Discurso de posse (tirando da gaveta)
Benedita  Silva de Azevedo
Cadeira Nº 35 – Patrono: Aluísio Azevedo
Discurso de posse na Academia Mageense
de Letras, no dia 30 de novembro de 2002.

Homenagem Póstuma ao Escritor
Aluísio de Azevedo

Em resultado da honrosa indicação feita, a princípio, pelo acadêmico Demétrio Sena e ratificada pelo Presidente Reinaldo José Ferreira e do apoio dos demais ilustres acadêmicos, desfruto neste momento, a alegria de ingressar na Academia Mageense de Letras, entidade que engrandece a cultura em nossa cidade.

Quando me foi solicitado que escolhesse um patrono, pois a cadeira 35, que eu iria ocupar seria fundada por mim, pensei que deveria escolher um conterrâneo, entre tantos escritores ilustres de todas as épocas. A princípio pensei em Gonçalves Dias, o poeta da, Canção do exílio mais cantada em todo o Brasil e grande parte do mundo: “Minha terra tem palmeiras onde canta o sabiá”... Mas ele já era patrono de uma outra cadeira.

Então pensei em Aluísio, que tal qual a mim, é Azevedo e também deixou o Maranhão e veio para o Rio de Janeiro. Voltou à terra natal, mas não se readaptou e retornou a esta maravilhosa cidade, onde tentou sobreviver como escritor. Produziu doze romances, dez peças de teatro (algumas em parceria com o irmão comediógrafo Artur Azevedo) e um volume de conto.

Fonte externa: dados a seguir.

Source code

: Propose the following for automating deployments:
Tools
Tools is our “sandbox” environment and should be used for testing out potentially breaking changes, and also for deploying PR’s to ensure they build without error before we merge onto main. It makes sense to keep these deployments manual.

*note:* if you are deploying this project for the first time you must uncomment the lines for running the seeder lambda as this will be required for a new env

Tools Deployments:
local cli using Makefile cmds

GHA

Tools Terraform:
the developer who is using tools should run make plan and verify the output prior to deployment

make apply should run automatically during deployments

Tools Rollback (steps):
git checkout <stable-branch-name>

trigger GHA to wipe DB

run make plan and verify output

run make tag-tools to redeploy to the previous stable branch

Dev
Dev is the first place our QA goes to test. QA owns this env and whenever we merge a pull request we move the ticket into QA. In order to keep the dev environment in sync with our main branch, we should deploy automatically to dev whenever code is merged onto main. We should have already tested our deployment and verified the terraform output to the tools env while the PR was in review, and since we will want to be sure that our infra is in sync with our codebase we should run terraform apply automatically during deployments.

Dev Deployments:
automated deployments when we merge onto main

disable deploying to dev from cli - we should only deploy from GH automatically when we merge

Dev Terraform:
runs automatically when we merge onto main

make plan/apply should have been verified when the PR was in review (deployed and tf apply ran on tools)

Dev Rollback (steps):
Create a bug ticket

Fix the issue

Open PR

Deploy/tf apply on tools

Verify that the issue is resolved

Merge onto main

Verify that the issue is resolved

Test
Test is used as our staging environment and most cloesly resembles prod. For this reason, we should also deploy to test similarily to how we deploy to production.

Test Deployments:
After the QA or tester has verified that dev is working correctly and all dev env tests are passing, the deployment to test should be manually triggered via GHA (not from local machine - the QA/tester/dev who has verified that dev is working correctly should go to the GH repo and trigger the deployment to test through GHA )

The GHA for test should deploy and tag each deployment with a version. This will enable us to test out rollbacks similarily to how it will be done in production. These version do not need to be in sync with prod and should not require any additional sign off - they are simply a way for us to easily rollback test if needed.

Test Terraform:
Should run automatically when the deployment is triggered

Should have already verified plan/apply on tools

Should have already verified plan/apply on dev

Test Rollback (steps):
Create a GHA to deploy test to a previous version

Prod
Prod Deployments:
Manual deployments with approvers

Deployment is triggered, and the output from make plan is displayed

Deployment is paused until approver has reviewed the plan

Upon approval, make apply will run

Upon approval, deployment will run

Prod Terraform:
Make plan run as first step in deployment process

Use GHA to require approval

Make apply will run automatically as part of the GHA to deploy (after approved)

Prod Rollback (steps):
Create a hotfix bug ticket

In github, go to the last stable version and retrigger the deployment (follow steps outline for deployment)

Aluísio Tancredo Belo Gonçalves de Azevedo nasceu em São Luís do Maranhão a 14 de abril de 1857. Irmão de Artur Azevedo. Ambos filhos de Davi Gonçalves de Azevedo, cônsul português. Fez  os estudos primários em sua terra natal. Iniciou o Secundário no Liceu Maranhense e ao mesmo tempo trabalhava no comércio e pintava.

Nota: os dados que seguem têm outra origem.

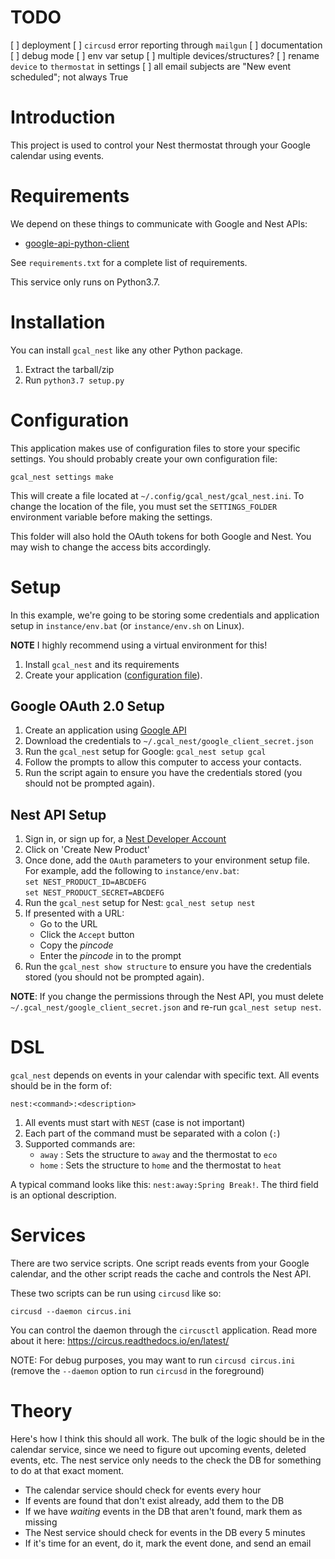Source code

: # TODO

[ ] deployment
[ ] `circusd` error reporting through `mailgun`
[ ] documentation
[ ] debug mode
[ ] env var setup
[ ] multiple devices/structures?
[ ] rename `device` to `thermostat` in settings
[ ] all email subjects are "New event scheduled"; not always True

# Introduction
This project is used to control your Nest thermostat through your Google calendar using events.

# Requirements

We depend on these things to communicate with Google and Nest APIs:

*   [google-api-python-client](https://developers.google.com/google-apps/calendar/quickstart/python)

See `requirements.txt` for a complete list of requirements.

This service only runs on Python3.7.

# Installation

You can install `gcal_nest` like any other Python package.

1.  Extract the tarball/zip
2.  Run `python3.7 setup.py`

# Configuration

This application makes use of configuration files to store your specific
settings.  You should probably create your own configuration file:

    gcal_nest settings make

This will create a file located at `~/.config/gcal_nest/gcal_nest.ini`.  To change the location of the file, you must set the `SETTINGS_FOLDER` environment variable before making the settings.

This folder will also hold the OAuth tokens for both Google and Nest.  You may
wish to change the access bits accordingly.

# Setup

In this example, we're going to be storing some credentials and application setup
in `instance/env.bat` (or `instance/env.sh` on Linux).

**NOTE** I highly recommend using a virtual environment for this!
1.  Install `gcal_nest` and its requirements
1.  Create your application ([configuration file](#Configuration)).

## Google OAuth 2.0 Setup

1.  Create an application using [Google API](https://console.developers.google.com/flows/enableapi?apiid=calendar&pli=1)
1.  Download the credentials to `~/.gcal_nest/google_client_secret.json`
1.  Run the `gcal_nest` setup for Google: `gcal_nest setup gcal`
1.  Follow the prompts to allow this computer to access your contacts.
1.  Run the script again to ensure you have the credentials stored (you should not
    be prompted again).

## Nest API Setup

1.  Sign in, or sign up for, a [Nest Developer Account](https://developers.nest.com/)
1.  Click on 'Create New Product'
1.  Once done, add the `OAuth` parameters to your environment setup file.  For example, add the following to `instance/env.bat`:  
    `set NEST_PRODUCT_ID=ABCDEFG`  
    `set NEST_PRODUCT_SECRET=ABCDEFG`  
1.  Run the `gcal_nest` setup for Nest: `gcal_nest setup nest`
1.  If presented with a URL:
    *   Go to the URL
    *   Click the `Accept` button
    *   Copy the *pincode*
    *   Enter the *pincode* in to the prompt
1.  Run the `gcal_nest show structure` to ensure you have the credentials stored (you should not
    be prompted again).

**NOTE**: If you change the permissions through the Nest API, you must delete `~/.gcal_nest/google_client_secret.json` and re-run `gcal_nest setup nest`.

# DSL
`gcal_nest` depends on events in your calendar with specific text.  All events should be in the form of:

    nest:<command>:<description>

1.  All events must start with `NEST` (case is not important)
1.  Each part of the command must be separated with a colon (`:`)
1.  Supported commands are:
    *   `away` : Sets the structure to `away` and the thermostat to `eco`
    *   `home` : Sets the structure to `home` and the thermostat to `heat`

A typical command looks like this: `nest:away:Spring Break!`.  The third field
is an optional description.

# Services
There are two service scripts.  One script reads events from your Google calendar, and the other script reads the cache and controls the Nest API.

These two scripts can be run using `circusd` like so:

    circusd --daemon circus.ini

You can control the daemon through the `circusctl` application.  Read more about it here:  https://circus.readthedocs.io/en/latest/

NOTE: For debug purposes, you may want to run `circusd circus.ini` (remove the `--daemon` option to run `circusd` in the foreground)

# Theory
Here's how I think this should all work.  The bulk of the logic should be in the calendar service, since we need to figure out upcoming events, deleted events, etc.  The nest service only needs to the check the DB for something to do at that exact moment.

*   The calendar service should check for events every hour
*   If events are found that don't exist already, add them to the DB
*   If we have *waiting* events in the DB that aren't found, mark them as missing
*   The Nest service should check for events in the DB every 5 minutes
*   If it's time for an event, do it, mark the event done, and send an email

Veio para o Rio de Janeiro pela primeira vez ainda jovem, a fim de estudar pintura, tendo se distinguido como caricaturista em vários jornais.

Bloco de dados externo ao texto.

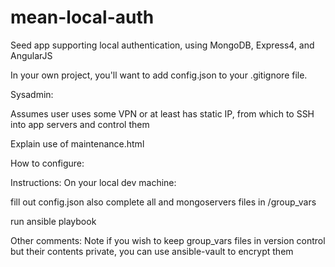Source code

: mean-local-auth
===============

Seed app supporting local authentication, using MongoDB, Express4, and AngularJS

In your own project, you'll want to add config.json to your .gitignore file.

Sysadmin:

Assumes user uses some VPN or at least has static IP, from which to SSH into app servers and control them

Explain use of maintenance.html

How to configure:

Instructions:
On your local dev machine:

fill out config.json
also complete all and mongoservers files in /group_vars

run ansible playbook

Other comments:
Note if you wish to keep group_vars files in version control but their contents private, you can use ansible-vault to encrypt them
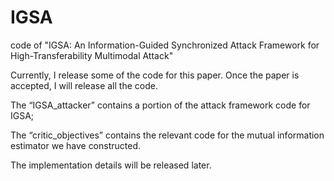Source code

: # IGSA
code of "IGSA: An Information-Guided Synchronized Attack Framework for High-Transferability Multimodal Attack"

Currently, I release some of the code for this paper. Once the paper is accepted, I will release all the code.

The “IGSA_attacker” contains a portion of the attack framework code for IGSA;

The “critic_objectives” contains the relevant code for the mutual information estimator we have constructed.

The implementation details will be released later.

Com a morte do pai voltou ao Maranhão, para dedicar-se à imprensa e publicou duas obras: Uma Lágrima de Mulher (1880) e O Mulato (1881), romance que inaugurou oficialmente o Naturalismo brasileiro.

O Mulato foi muito bem recebido pela crítica e pelo público, por tratar do preconceito racial, em plena Campanha Abolicionista,  e,  por sua postura narrativa naturalista nova, quase inédita no Brasil. Teve boa aceitação no Sul, mas foi violentamente combatido no nordeste. Choca a sociedade maranhense, que quase o expulsa da cidade. Vejam uma crítica publicada em São Luís, transcrita por Aluísio na segunda edição do romance:

“(...) a Civilização no seu número de 23 de julho de 1881 publicou um longo artigo de um dos seus redatores mais ilustres, o Sr. Euclides Farias, no qual, entre muitas coisas, há o seguinte: Eis aí um romance realista, o primeiro pepino que brota no Brasil. É muita audácia, ou muita ignorância, ou ambas as coisas ao mesmo tempo!... melhor seria fechar os livros, ir plantar batatas... Vá para a foice e o machado! Ele que tanto ama a natureza, que não crê na metafísica, nem respeita a religião, que só tem entusiasmo pela saúde do corpo e pelo real sensível e material, devia abandonar essa vidinha de vadio escrevinhador e ir cultivar as nossas ubérrimas terras. À lavoura meu estúpido! À lavoura! Precisamos de braços e não de prosas em romances!”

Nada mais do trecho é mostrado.